• [Exercise requirements]
What lines in the entries below contain the word "octocat"? Copy all of them.

Source records
———
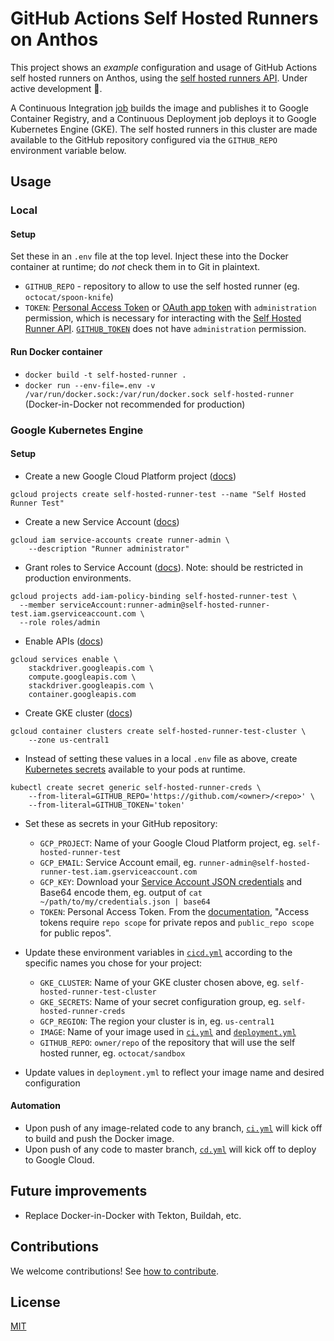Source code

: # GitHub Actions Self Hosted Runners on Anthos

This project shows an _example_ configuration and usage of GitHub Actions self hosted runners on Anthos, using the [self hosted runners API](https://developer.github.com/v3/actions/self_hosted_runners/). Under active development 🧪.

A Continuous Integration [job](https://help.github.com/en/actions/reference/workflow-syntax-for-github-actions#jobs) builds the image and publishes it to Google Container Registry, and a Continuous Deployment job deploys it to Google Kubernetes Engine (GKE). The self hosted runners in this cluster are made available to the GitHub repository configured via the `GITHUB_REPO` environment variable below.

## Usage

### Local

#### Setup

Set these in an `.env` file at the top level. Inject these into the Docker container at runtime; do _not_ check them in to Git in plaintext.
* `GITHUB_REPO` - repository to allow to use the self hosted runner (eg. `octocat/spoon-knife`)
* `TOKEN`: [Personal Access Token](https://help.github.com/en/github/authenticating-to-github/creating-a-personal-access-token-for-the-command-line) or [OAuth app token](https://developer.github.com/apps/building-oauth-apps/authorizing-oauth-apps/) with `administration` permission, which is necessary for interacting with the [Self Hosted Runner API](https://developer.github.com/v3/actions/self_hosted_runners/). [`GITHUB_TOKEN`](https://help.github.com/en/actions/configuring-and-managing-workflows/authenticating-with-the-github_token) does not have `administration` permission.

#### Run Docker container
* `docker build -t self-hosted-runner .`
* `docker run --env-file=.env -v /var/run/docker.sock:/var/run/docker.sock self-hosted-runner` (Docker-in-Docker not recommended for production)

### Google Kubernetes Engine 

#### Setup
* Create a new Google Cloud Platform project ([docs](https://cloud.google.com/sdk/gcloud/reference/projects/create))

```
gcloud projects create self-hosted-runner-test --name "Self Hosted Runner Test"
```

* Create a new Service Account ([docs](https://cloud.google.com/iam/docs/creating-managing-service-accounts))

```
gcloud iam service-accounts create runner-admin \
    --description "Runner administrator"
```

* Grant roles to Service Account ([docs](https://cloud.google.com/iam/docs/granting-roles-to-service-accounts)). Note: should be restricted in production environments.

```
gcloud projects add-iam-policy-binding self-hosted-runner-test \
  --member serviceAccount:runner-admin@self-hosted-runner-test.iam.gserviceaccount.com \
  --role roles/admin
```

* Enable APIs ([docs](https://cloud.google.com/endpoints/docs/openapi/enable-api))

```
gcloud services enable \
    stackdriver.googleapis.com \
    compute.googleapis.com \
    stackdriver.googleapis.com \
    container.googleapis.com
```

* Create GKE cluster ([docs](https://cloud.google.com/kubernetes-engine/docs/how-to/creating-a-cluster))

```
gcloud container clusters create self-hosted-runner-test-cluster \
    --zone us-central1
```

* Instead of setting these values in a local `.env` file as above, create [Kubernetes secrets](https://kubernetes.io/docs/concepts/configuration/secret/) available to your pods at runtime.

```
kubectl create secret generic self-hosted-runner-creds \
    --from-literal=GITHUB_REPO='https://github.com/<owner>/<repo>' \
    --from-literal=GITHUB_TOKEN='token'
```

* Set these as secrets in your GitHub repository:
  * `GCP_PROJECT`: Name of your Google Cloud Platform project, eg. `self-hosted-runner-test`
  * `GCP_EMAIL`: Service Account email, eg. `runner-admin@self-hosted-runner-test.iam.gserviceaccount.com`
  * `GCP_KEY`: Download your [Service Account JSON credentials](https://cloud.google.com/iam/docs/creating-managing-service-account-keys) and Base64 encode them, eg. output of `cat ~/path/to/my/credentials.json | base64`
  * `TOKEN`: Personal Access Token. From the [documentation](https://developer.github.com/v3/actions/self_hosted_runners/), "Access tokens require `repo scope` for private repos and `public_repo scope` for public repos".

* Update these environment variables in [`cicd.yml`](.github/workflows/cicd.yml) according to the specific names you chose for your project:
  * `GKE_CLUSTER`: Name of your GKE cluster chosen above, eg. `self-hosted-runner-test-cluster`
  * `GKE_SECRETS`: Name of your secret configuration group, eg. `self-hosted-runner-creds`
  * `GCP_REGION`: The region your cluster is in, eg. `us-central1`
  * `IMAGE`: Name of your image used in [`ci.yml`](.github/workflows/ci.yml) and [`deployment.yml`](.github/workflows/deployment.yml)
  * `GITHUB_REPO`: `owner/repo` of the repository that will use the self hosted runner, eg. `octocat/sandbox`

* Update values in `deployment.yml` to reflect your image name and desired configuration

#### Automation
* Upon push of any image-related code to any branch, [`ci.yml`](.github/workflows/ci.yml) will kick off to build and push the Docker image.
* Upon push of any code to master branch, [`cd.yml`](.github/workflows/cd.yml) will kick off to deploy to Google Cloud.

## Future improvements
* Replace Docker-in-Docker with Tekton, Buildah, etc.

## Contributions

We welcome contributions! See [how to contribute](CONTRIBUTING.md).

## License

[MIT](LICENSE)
———
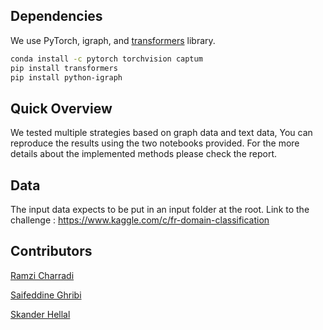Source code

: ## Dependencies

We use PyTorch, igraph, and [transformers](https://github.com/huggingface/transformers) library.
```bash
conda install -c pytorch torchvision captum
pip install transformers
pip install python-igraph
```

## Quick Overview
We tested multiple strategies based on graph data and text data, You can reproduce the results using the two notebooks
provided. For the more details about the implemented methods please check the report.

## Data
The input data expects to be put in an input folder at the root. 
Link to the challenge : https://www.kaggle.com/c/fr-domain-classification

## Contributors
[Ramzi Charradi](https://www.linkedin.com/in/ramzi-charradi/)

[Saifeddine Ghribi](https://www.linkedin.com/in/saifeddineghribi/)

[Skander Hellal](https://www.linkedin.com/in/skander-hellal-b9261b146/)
———
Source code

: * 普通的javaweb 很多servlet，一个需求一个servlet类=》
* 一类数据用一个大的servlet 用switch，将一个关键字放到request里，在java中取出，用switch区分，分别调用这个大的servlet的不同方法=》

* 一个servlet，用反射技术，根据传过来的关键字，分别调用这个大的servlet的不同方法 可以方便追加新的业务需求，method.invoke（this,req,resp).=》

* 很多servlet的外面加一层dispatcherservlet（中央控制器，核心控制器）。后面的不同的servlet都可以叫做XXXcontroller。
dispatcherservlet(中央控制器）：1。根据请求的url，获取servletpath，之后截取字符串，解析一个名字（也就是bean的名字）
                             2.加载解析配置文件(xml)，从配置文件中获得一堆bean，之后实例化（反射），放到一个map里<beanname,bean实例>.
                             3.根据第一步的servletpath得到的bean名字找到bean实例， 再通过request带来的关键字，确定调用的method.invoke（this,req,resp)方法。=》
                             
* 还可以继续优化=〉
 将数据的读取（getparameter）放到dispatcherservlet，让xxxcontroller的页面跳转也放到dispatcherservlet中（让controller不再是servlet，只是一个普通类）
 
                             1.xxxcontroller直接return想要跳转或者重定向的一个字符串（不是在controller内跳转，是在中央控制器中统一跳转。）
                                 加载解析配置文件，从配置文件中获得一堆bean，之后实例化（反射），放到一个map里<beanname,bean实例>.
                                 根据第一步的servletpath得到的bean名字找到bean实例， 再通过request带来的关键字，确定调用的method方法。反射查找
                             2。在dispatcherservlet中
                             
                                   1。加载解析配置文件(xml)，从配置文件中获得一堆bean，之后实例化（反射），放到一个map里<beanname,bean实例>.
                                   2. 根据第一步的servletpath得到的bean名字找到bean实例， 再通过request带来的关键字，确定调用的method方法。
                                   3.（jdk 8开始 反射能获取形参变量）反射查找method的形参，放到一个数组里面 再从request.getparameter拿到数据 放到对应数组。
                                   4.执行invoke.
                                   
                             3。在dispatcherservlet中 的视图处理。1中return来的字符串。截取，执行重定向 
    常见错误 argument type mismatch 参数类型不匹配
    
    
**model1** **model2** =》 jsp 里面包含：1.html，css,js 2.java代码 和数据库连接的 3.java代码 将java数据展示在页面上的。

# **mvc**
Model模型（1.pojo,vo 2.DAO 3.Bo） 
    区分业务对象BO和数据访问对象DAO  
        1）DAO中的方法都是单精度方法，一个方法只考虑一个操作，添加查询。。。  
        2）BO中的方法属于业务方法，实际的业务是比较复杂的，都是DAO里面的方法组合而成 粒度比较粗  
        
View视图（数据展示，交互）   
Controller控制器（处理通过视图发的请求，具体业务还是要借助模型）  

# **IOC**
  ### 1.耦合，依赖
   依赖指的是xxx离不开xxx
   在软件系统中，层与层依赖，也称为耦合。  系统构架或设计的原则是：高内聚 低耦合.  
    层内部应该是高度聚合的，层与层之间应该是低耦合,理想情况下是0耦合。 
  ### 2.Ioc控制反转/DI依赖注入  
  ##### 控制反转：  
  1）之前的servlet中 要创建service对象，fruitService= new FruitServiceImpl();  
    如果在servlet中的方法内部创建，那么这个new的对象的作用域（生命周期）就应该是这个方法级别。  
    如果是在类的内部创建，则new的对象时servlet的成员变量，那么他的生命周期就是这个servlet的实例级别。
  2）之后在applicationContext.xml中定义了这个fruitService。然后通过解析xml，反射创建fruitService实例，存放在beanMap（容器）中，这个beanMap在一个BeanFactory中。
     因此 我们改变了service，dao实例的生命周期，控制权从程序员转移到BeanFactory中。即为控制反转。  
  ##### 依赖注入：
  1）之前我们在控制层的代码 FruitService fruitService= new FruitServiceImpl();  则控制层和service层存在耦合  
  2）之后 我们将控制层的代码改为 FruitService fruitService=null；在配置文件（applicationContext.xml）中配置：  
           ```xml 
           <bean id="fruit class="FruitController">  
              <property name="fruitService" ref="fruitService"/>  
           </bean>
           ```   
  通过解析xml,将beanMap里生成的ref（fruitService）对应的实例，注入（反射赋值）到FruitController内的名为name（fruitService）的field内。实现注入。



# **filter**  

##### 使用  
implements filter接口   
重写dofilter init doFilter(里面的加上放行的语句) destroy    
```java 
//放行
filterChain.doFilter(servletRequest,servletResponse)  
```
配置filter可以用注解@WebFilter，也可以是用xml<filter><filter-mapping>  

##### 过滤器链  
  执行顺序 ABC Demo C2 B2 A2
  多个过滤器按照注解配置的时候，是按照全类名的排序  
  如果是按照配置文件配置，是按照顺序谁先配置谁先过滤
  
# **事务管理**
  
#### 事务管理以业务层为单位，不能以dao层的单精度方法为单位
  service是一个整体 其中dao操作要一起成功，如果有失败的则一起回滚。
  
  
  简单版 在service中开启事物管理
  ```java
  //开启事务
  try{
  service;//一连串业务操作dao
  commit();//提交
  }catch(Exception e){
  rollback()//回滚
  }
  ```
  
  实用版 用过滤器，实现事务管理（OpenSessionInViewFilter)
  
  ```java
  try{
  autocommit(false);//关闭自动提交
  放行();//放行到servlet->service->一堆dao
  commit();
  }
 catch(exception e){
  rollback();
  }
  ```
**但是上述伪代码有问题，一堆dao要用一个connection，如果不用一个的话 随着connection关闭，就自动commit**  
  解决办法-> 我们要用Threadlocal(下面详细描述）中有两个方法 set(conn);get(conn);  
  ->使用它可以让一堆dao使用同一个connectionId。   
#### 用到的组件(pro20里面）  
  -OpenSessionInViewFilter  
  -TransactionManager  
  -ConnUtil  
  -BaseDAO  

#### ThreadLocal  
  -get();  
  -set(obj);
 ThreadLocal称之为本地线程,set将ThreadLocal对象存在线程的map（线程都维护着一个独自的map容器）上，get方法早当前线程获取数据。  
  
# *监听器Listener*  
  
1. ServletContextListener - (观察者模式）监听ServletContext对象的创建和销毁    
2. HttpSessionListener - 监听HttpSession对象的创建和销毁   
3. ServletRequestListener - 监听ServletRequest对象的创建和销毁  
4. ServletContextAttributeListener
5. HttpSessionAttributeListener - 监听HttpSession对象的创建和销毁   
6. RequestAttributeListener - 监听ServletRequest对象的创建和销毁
———
• [Solution for this exercise]
* `GITHUB_REPO` - repository to allow to use the self hosted runner (eg. `octocat/spoon-knife`)
  * `GITHUB_REPO`: `owner/repo` of the repository that will use the self hosted runner, eg. `octocat/sandbox`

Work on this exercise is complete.